SECTION 8.10. Business Days. In the event any time period or any date provided in this Agreement ends or falls on a day other than a Business Day, then such time period shall be deemed to end and such date shall be deemed to fall on the next succeeding Business Day, and performance herein may be made on such Business Day, with the same force and effect as if made on such other day.
SECTION 8.11. No Credit for Payment of Taxes or Imposition. Such Pledgor shall not be entitled to any credit against the principal, premium, if any, or interest payable under the Indenture, and such Pledgor shall not be entitled to any credit against any other sums which may become payable under the terms thereof or hereof, by reason of the payment of any Tax on the Pledged Collateral or any part thereof.
SECTION 8.12. No Claims Against Trustee.
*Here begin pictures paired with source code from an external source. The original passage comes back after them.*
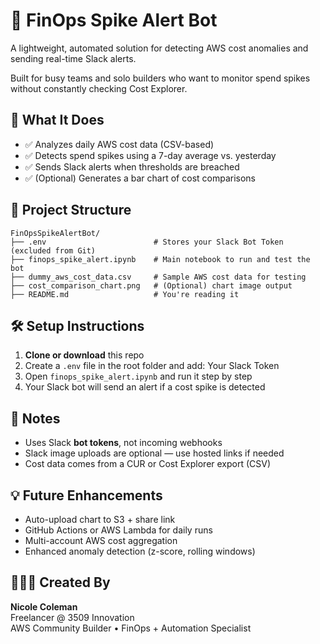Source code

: 
# 🧠 FinOps Spike Alert Bot

A lightweight, automated solution for detecting AWS cost anomalies and sending real-time Slack alerts.

Built for busy teams and solo builders who want to monitor spend spikes without constantly checking Cost Explorer.

## 🚀 What It Does

- ✅ Analyzes daily AWS cost data (CSV-based)  
- ✅ Detects spend spikes using a 7-day average vs. yesterday  
- ✅ Sends Slack alerts when thresholds are breached  
- ✅ (Optional) Generates a bar chart of cost comparisons  

## 📁 Project Structure

```
FinOpsSpikeAlertBot/
├── .env                        # Stores your Slack Bot Token (excluded from Git)
├── finops_spike_alert.ipynb    # Main notebook to run and test the bot
├── dummy_aws_cost_data.csv     # Sample AWS cost data for testing
├── cost_comparison_chart.png   # (Optional) chart image output
├── README.md                   # You're reading it
```

## 🛠️ Setup Instructions

1. **Clone or download** this repo  
2. Create a `.env` file in the root folder and add: Your Slack Token
3. Open `finops_spike_alert.ipynb` and run it step by step  
4. Your Slack bot will send an alert if a cost spike is detected

## 📌 Notes

- Uses Slack **bot tokens**, not incoming webhooks  
- Slack image uploads are optional — use hosted links if needed  
- Cost data comes from a CUR or Cost Explorer export (CSV)  

## 💡 Future Enhancements

- Auto-upload chart to S3 + share link  
- GitHub Actions or AWS Lambda for daily runs  
- Multi-account AWS cost aggregation  
- Enhanced anomaly detection (z-score, rolling windows)  

## 👩🏽‍💻 Created By

**Nicole Coleman**  
Freelancer @ 3509 Innovation  
AWS Community Builder • FinOps + Automation Specialist


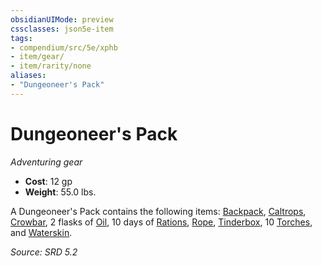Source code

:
 ```yaml
---
obsidianUIMode: preview
cssclasses: json5e-item
tags:
- compendium/src/5e/xphb
- item/gear/
- item/rarity/none
aliases: 
- "Dungeoneer's Pack"
---
```

# Dungeoneer's Pack
*Adventuring gear*  

- **Cost**: 12 gp
- **Weight**: 55.0 lbs.

A Dungeoneer's Pack contains the following items: [Backpack](compendium/items/backpack-xphb.md), [Caltrops](compendium/items/caltrops-xphb.md), [Crowbar](compendium/items/crowbar-xphb.md), 2 flasks of [Oil](compendium/items/oil-xphb.md), 10 days of [Rations](compendium/items/rations-xphb.md), [Rope](compendium/items/rope-xphb.md), [Tinderbox](compendium/items/tinderbox-xphb.md), 10 [Torches](compendium/items/torch-xphb.md), and [Waterskin](compendium/items/waterskin-xphb.md).

*Source: SRD 5.2*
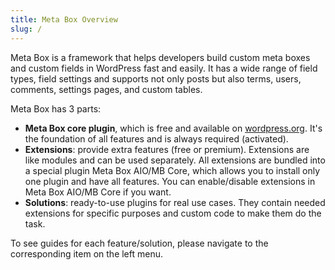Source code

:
 ```yaml
---
title: Meta Box Overview
slug: /
---
```


Meta Box is a framework that helps developers build custom meta boxes and custom fields in WordPress fast and easily. It has a wide range of field types, field settings and supports not only posts but also terms, users, comments, settings pages, and custom tables.

Meta Box has 3 parts:

- **Meta Box core plugin**, which is free and available on [wordpress.org](https://wordpress.org/plugins/meta-box/). It's the foundation of all features and is always required (activated).
- **Extensions**: provide extra features (free or premium). Extensions are like modules and can be used separately. All extensions are bundled into a special plugin Meta Box AIO/MB Core, which allows you to install only one plugin and have all features. You can enable/disable extensions in Meta Box AIO/MB Core if you want.
- **Solutions**: ready-to-use plugins for real use cases. They contain needed extensions for specific purposes and custom code to make them do the task.

To see guides for each feature/solution, please navigate to the corresponding item on the left menu.
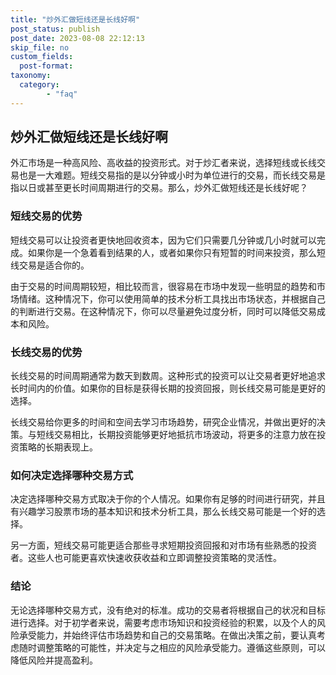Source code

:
 ```yaml
---
title: "炒外汇做短线还是长线好啊"
post_status: publish
post_date: 2023-08-08 22:12:13
skip_file: no
custom_fields: 
  post-format: 
taxonomy:
  category:
        - "faq"
---
```


## 炒外汇做短线还是长线好啊

外汇市场是一种高风险、高收益的投资形式。对于炒汇者来说，选择短线或长线交易也是一大难题。短线交易指的是以分钟或小时为单位进行的交易，而长线交易是指以日或甚至更长时间周期进行的交易。那么，炒外汇做短线还是长线好呢？

### 短线交易的优势

短线交易可以让投资者更快地回收资本，因为它们只需要几分钟或几小时就可以完成。如果你是一个急着看到结果的人，或者如果你只有短暂的时间来投资，那么短线交易是适合你的。

由于交易的时间周期较短，相比较而言，很容易在市场中发现一些明显的趋势和市场情绪。这种情况下，你可以使用简单的技术分析工具找出市场状态，并根据自己的判断进行交易。在这种情况下，你可以尽量避免过度分析，同时可以降低交易成本和风险。

### 长线交易的优势

长线交易的时间周期通常为数天到数周。这种形式的投资可以让交易者更好地追求长时间内的价值。如果你的目标是获得长期的投资回报，则长线交易可能是更好的选择。

长线交易给你更多的时间和空间去学习市场趋势，研究企业情况，并做出更好的决策。与短线交易相比，长期投资能够更好地抵抗市场波动，将更多的注意力放在投资策略的长期表现上。

### 如何决定选择哪种交易方式

决定选择哪种交易方式取决于你的个人情况。如果你有足够的时间进行研究，并且有兴趣学习股票市场的基本知识和技术分析工具，那么长线交易可能是一个好的选择。

另一方面，短线交易可能更适合那些寻求短期投资回报和对市场有些熟悉的投资者。这些人也可能更喜欢快速收获收益和立即调整投资策略的灵活性。

### 结论

无论选择哪种交易方式，没有绝对的标准。成功的交易者将根据自己的状况和目标进行选择。对于初学者来说，需要考虑市场知识和投资经验的积累，以及个人的风险承受能力，并始终评估市场趋势和自己的交易策略。在做出决策之前，要认真考虑随时调整策略的可能性，并决定与之相应的风险承受能力。遵循这些原则，可以降低风险并提高盈利。
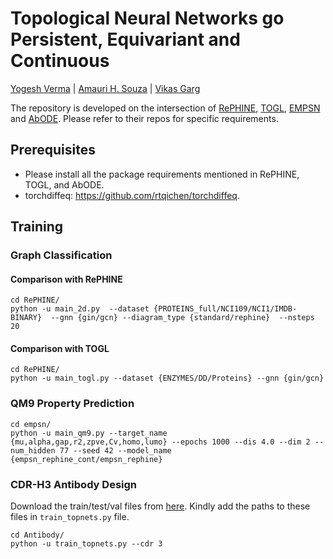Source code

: # Topological Neural Networks go Persistent, Equivariant and Continuous

 [Yogesh Verma](https://yoverma.github.io/yoerma.github.io/) | [Amauri H. Souza](https://www.amauriholanda.org)  |  [Vikas Garg](https://www.mit.edu/~vgarg/)

The repository is developed on the intersection of [RePHINE](https://github.com/Aalto-QuML/RePHINE), [TOGL](https://github.com/BorgwardtLab/TOGL), [EMPSN](https://arxiv.org/abs/2305.07100) and [AbODE](https://github.com/yogeshverma1998/AbODE). Please refer to their repos for specific requirements.


## Prerequisites

- Please install all the package requirements mentioned in RePHINE, TOGL, and AbODE.
- torchdiffeq: https://github.com/rtqichen/torchdiffeq.


## Training

### Graph Classification


#### Comparison with RePHINE

```
cd RePHINE/
python -u main_2d.py  --dataset {PROTEINS_full/NCI109/NCI1/IMDB-BINARY}  --gnn {gin/gcn} --diagram_type {standard/rephine}  --nsteps 20 
```


#### Comparison with TOGL

```
cd RePHINE/
python -u main_togl.py --dataset {ENZYMES/DD/Proteins} --gnn {gin/gcn}
```


### QM9 Property Prediction


```
cd empsn/
python -u main_qm9.py --target_name {mu,alpha,gap,r2,zpve,Cv,homo,lumo} --epochs 1000 --dis 4.0 --dim 2 --num_hidden 77 --seed 42 --model_name {empsn_rephine_cont/empsn_rephine}
```


### CDR-H3 Antibody Design

Download the train/test/val files from [here](https://aaltofi-my.sharepoint.com/:f:/g/personal/yogesh_verma_aalto_fi/Elq1NHn87odPkKs7oRs6EYwBYwn0c_uJlBU2DK_MXOxXAw?e=hEycUb). Kindly add the paths to these files in ```train_topnets.py``` file. 

```
cd Antibody/
python -u train_topnets.py --cdr 3
```
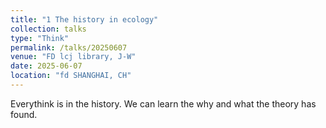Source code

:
 ```yaml
---
title: "1 The history in ecology"
collection: talks
type: "Think"
permalink: /talks/20250607
venue: "FD lcj library, J-W"
date: 2025-06-07
location: "fd SHANGHAI, CH"
---
```


Everythink is in the history. We can learn the why and what the theory has found.
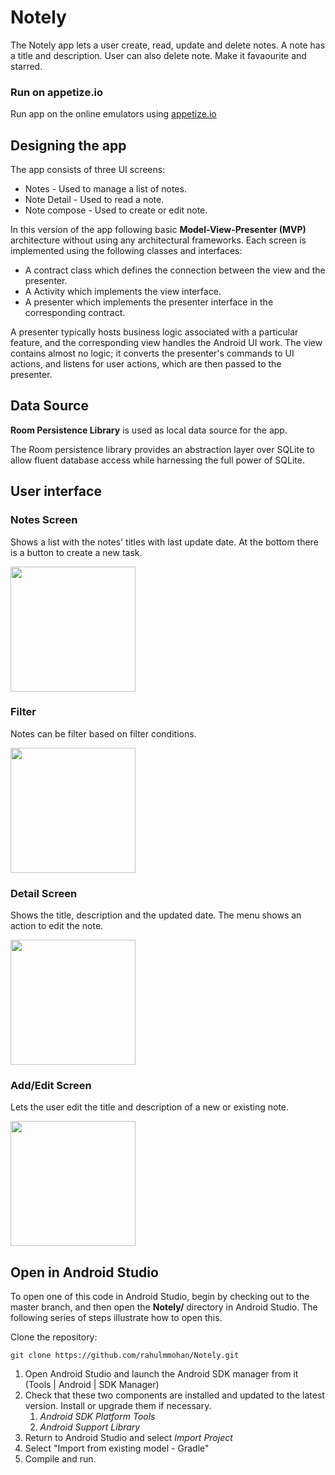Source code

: # Notely
The Notely app lets a user create, read, update and delete notes. A note has a title and description. User can also delete note.
Make it favaourite and starred.

### Run on appetize.io
Run app on the online emulators using [appetize.io](https://appetize.io/embed/w9kbd5d76y79e2mc2a33ef8qrm?device=nexus5&scale=75&orientation=portrait&osVersion=7.1)

## Designing the app
The app consists of three UI screens:

* Notes - Used to manage a list of notes.
* Note Detail - Used to read a note.
* Note compose - Used to create or edit note.

In this version of the app following basic **Model-View-Presenter (MVP)** architecture without using any architectural frameworks.
Each screen is implemented using the following classes and interfaces:

* A contract class which defines the connection between the view and the presenter.
* A Activity which implements the view interface.
* A presenter which implements the presenter interface in the corresponding contract.

A presenter typically hosts business logic associated with a particular feature, and the corresponding view handles the Android UI work. The view contains almost no logic; it converts the presenter's commands to UI actions, and listens for user actions, which are then passed to the presenter.

## Data Source
**Room Persistence Library** is used as local data source for the app.

The Room persistence library provides an abstraction layer over SQLite to allow fluent database access while harnessing the full power of SQLite.

## User interface

### Notes Screen
Shows a list with the notes' titles with last update date. At the bottom there is a button to create a new task.

<img src="https://github.com/rahulmmohan/MyTasks/blob/master/Export/home.png" width=200px/>

### Filter
Notes can be filter based on filter conditions.

<img src="https://github.com/rahulmmohan/MyTasks/blob/master/Export/filter.png" width=200px/>

### Detail Screen
Shows the title, description and the updated date. The menu shows an action to edit the note. 

<img src="https://github.com/rahulmmohan/MyTasks/blob/master/Export/noteDetails.png" width=200px/>

### Add/Edit Screen
Lets the user edit the title and description of a new or existing note.

<img src="https://github.com/rahulmmohan/MyTasks/blob/master/Export/noteCompose.png" width=200px/>

## Open in Android Studio
To open one of this code in Android Studio, begin by checking out to the master branch, and then open the **Notely/** directory in Android Studio. The following series of steps illustrate how to open this.
 
Clone the repository:
 
```
git clone https://github.com/rahulmmohan/Notely.git
```
 
1. Open Android Studio and launch the Android SDK manager from it (Tools | Android | SDK Manager)
1. Check that these two components are installed and updated to the latest version. Install or upgrade
   them if necessary.
   1. *Android SDK Platform Tools*
   2. *Android Support Library*
1. Return to Android Studio and select *Import Project*
1. Select "Import from existing model - Gradle"
1. Compile and run.
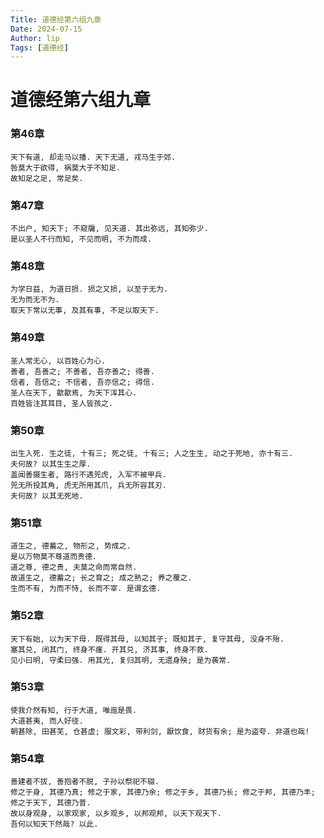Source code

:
 ```yaml
---
Title: 道德经第六组九章
Date: 2024-07-15
Author: lip
Tags: [道德经]
---
```


# 道德经第六组九章

### 第46章
```
天下有道, 却走马以播. 天下无道, 戎马生于郊.
咎莫大于欲得, 祸莫大于不知足.
故知足之足, 常足矣.
```

### 第47章
```
不出户, 知天下; 不窥牖, 见天道. 其出弥远, 其知弥少.
是以圣人不行而知, 不见而明, 不为而成.
```

### 第48章
```
为学日益, 为道日损. 损之又损, 以至于无为.
无为而无不为.
取天下常以无事, 及其有事, 不足以取天下.
```

### 第49章
```
圣人常无心, 以百姓心为心.
善者, 吾善之; 不善者, 吾亦善之; 得善.
信者, 吾信之; 不信者, 吾亦信之; 得信.
圣人在天下, 歙歙焉, 为天下浑其心.
百姓皆注其耳目, 圣人皆孩之.
```

### 第50章
```
出生入死. 生之徒, 十有三; 死之徒, 十有三; 人之生生, 动之于死地, 亦十有三.
夫何故? 以其生生之厚.
盖闻善摄生者, 路行不遇兕虎, 入军不被甲兵.
兕无所投其角, 虎无所用其爪, 兵无所容其刃.
夫何故? 以其无死地.
```

### 第51章
```
道生之, 德蓄之, 物形之, 势成之.
是以万物莫不尊道而贵德.
道之尊, 德之贵, 夫莫之命而常自然.
故道生之, 德蓄之; 长之育之; 成之熟之; 养之覆之.
生而不有, 为而不恃, 长而不宰. 是谓玄德.
```

### 第52章
```
天下有始, 以为天下母. 既得其母, 以知其子; 既知其子, 复守其母, 没身不殆.
塞其兑, 闭其门, 终身不瘽. 开其兑, 济其事, 终身不救.
见小曰明, 守柔曰强. 用其光, 复归其明, 无遗身殃; 是为袭常.
```

### 第53章
```
使我介然有知, 行于大道, 唯迤是畏.
大道甚夷, 而人好径.
朝甚除, 田甚芜, 仓甚虚; 服文彩, 带利剑, 厭饮食, 财货有余; 是为盗夸. 非道也哉!
```

### 第54章
```
善建者不拔, 善抱者不脱, 子孙以祭祀不辍.
修之于身, 其德乃真; 修之于家, 其德乃余; 修之于乡, 其德乃长; 修之于邦, 其德乃丰; 修之于天下, 其德乃普.
故以身观身, 以家观家, 以乡观乡, 以邦观邦, 以天下观天下.
吾何以知天下然哉? 以此.
```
Nothing contained in this Agreement shall constitute any consent or request by the Trustee, express or implied, for the performance of any labor or services or the furnishing of any materials or other property in respect of the Pledged Collateral or any part thereof, nor as giving any Pledgor any right, power or authority to contract for or permit the performance of any labor or services or the furnishing of any materials or other property in such fashion as would permit the making of any claim against the Trustee in respect thereof or any claim that any Lien based on the performance of such labor or services or the furnishing of any such materials or other property is prior to the Lien hereof.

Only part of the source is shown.